▶ **TASK INSTRUCTIONS**: Pictures do not belong in the output. Reproduce exactly the lines from the start of the records through the line with "to the end user.".

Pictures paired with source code
'''
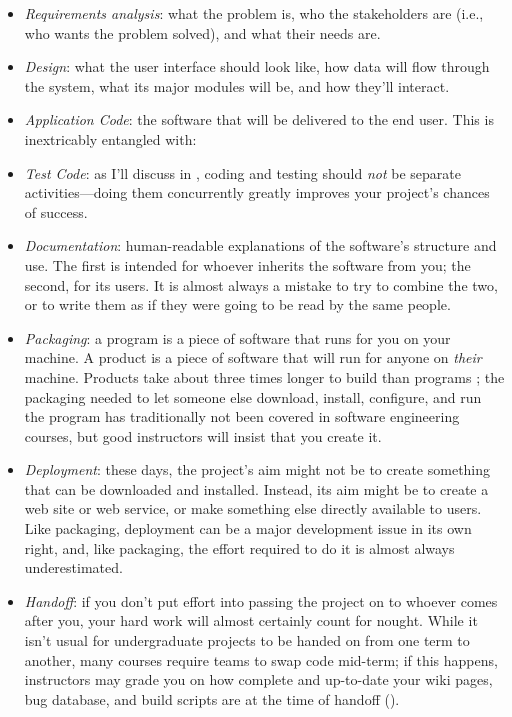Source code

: \documentclass{report}
\begin{document}
\begin{itemize}

  \item \emph{Requirements analysis}: what the problem is, who the
  stakeholders are (i.e., who wants the problem solved), and what
  their needs are.

  \item \emph{Design}: what the user interface should look like, how
  data will flow through the system, what its major modules will be,
  and how they'll interact.

  \item \emph{Application Code}: the software that will be delivered
  to the end user.  This is inextricably entangled with:

  \item \emph{Test Code}: as I'll discuss in ,
  coding and testing should \emph{not} be separate activities---doing
  them concurrently greatly improves your project's chances of
  success.

  \item \emph{Documentation}: human-readable explanations of the
  software's structure and use.  The first is intended for whoever
  inherits the software from you; the second, for its users.  It is
  almost always a mistake to try to combine the two, or to write them
  as if they were going to be read by the same people.

  \item \emph{Packaging}: a program is a piece of software that runs
  for you on your machine.  A product is a piece of software that will
  run for anyone on \emph{their} machine.  Products take about three
  times longer to build than programs
  \cite{b:brooks-mythical-man-month}; the packaging needed to let
  someone else download, install, configure, and run the program has
  traditionally not been covered in software engineering courses, but
  good instructors will insist that you create it.

  \item \emph{Deployment}: these days, the project's aim might not be
  to create something that can be downloaded and installed.  Instead,
  its aim might be to create a web site or web service, or make
  something else directly available to users.  Like packaging,
  deployment can be a major development issue in its own right, and,
  like packaging, the effort required to do it is almost always
  underestimated.

  \item \emph{Handoff}: if you don't put effort into passing the
  project on to whoever comes after you, your hard work will almost
  certainly count for nought.  While it isn't usual for undergraduate
  projects to be handed on from one term to another, many courses
  require teams to swap code mid-term; if this happens, instructors
  may grade you on how complete and up-to-date your wiki pages, bug
  database, and build scripts are at the time of handoff
  ().


\end{itemize}
\end{document}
'''
▶ **TASK ANSWER**:
Source code

: \documentclass{report}
\begin{document}
\begin{itemize}

  \item \emph{Requirements analysis}: what the problem is, who the
  stakeholders are (i.e., who wants the problem solved), and what
  their needs are.

  \item \emph{Design}: what the user interface should look like, how
  data will flow through the system, what its major modules will be,
  and how they'll interact.

  \item \emph{Application Code}: the software that will be delivered
  to the end user.  This is inextricably entangled with:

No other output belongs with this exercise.